Journey Outside
- Author: Mary Q. Steele
- Illustrator: Rocco Negri
- Language: English
- Genre: Children's literature
- Publisher: Viking Press / Puffin
- Publication date: 1969
- Publication place: United States
- Media type: Hardback (Viking) / Paperback (Puffin)
- Pages: 143

= Journey Outside =

1969 children's book

Journey Outside is a 1969 children's novel written by Mary Q. Steele and illustrated by Rocco Negri. The story follows a young boy, Dilar, who grows tired of living upground and decides to escape to the surface, and explores themes of denial and acceptance. The book was a Newbery Honor book in 1969.

==Plot==
Dilar lives underground with a group called the Raft People, who have lived underground for generations, traveling along subterranean rivers, seeking a rumoured place of day and green. Tired of his grandfather's assurances that they are traveling to somewhere better, Dilar leaves the group and makes his way to the surface.

Dilar sets out to find the truth about the history of his people, but the surface dwellers he encounters prove useless. Dilar meets a young girl and her doctor mother, but they have no thoughts of the past or future, living only in the present. Another group, the Desert People, is apathetic and has no motivation.
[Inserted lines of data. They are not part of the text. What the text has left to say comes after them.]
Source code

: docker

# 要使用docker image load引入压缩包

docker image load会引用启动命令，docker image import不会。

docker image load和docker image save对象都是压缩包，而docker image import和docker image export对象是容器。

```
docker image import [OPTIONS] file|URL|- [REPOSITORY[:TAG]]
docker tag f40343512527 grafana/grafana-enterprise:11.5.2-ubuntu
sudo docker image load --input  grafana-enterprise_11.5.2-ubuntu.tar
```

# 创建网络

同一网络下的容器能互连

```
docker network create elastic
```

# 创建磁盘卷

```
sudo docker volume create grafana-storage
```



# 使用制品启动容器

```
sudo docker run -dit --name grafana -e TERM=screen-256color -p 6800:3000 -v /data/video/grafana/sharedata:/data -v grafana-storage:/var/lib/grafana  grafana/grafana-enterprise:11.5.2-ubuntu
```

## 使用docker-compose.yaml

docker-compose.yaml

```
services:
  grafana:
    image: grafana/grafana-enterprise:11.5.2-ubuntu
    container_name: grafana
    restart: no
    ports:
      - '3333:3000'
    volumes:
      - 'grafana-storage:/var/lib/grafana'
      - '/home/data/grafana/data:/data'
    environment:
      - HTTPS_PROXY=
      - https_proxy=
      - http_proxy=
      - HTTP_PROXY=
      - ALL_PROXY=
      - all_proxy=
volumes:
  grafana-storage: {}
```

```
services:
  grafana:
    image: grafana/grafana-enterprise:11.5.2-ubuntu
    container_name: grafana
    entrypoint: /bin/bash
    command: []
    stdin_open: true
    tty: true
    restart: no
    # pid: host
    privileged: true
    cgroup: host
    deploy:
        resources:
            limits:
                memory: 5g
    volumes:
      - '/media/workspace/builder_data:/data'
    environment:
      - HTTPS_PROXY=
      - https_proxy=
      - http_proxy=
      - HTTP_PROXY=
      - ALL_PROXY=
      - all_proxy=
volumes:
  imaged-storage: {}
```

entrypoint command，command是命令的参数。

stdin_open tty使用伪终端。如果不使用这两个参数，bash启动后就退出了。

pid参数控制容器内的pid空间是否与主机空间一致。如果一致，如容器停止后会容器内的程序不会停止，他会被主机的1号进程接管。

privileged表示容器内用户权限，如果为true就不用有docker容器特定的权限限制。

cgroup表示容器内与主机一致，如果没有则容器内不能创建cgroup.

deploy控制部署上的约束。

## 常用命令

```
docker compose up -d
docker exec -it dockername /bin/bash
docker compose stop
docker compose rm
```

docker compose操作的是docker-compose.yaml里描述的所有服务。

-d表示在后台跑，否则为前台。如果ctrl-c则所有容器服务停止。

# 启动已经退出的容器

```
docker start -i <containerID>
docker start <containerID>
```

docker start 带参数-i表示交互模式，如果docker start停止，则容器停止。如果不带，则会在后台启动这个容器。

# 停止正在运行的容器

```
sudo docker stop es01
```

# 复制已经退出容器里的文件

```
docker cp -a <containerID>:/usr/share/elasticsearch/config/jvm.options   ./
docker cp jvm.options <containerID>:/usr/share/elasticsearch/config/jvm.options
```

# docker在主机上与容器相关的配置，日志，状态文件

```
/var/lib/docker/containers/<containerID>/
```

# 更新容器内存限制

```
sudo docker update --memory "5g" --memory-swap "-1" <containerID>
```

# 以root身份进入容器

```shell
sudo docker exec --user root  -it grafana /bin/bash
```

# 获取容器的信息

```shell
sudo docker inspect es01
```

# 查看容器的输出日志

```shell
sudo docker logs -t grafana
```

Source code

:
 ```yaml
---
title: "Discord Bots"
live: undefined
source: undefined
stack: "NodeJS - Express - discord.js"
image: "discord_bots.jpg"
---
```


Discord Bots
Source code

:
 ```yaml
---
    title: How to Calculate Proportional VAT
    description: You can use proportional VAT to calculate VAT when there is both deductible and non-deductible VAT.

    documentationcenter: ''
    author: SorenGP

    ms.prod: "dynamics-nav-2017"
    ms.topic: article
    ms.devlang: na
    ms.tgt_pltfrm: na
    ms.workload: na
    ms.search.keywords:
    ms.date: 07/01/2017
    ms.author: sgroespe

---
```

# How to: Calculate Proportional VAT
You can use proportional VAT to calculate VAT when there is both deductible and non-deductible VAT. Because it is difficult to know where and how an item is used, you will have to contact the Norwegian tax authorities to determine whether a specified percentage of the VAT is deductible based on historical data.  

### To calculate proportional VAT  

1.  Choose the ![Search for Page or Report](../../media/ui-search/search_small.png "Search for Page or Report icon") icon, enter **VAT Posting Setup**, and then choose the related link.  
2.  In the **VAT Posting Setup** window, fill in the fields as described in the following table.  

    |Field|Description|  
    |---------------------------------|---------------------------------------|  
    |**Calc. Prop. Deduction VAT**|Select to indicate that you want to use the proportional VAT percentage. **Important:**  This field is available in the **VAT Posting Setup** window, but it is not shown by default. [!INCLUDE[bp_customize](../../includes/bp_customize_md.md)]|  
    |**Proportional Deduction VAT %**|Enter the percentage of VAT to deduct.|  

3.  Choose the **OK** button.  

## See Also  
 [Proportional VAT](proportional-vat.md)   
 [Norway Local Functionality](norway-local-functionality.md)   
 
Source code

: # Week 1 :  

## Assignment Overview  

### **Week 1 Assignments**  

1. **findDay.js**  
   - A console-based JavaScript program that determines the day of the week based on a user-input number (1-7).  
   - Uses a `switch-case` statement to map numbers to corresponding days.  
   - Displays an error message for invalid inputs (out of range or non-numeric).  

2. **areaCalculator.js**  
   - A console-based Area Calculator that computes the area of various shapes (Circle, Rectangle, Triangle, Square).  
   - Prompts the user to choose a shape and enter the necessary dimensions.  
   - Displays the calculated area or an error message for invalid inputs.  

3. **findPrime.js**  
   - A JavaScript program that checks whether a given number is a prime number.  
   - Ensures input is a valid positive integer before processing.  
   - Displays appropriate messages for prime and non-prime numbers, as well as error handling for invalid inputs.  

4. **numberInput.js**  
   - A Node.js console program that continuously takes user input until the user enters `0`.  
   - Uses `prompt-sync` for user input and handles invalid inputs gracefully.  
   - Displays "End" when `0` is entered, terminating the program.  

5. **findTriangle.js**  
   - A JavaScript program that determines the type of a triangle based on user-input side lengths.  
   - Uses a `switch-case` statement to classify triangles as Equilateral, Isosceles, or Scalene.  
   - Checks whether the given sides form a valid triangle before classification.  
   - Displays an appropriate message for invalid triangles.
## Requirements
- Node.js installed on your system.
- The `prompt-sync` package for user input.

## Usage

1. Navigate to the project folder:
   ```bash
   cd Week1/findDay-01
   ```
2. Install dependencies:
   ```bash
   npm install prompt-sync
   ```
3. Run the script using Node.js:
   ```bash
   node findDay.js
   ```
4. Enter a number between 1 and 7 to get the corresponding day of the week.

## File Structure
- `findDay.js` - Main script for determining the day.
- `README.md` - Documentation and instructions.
Dilar eventually meets a hermit named Vigan, who promises to reveal the history of the Raft People if Dilar can steal an eagle's egg. Successful, Vigar reveals that the Raft People originally lived along the coast but retreated underground after an extreme winter, intending to return to the surface. Dilar takes a map from Vigar and returns underground, intent on leading his people to the surface.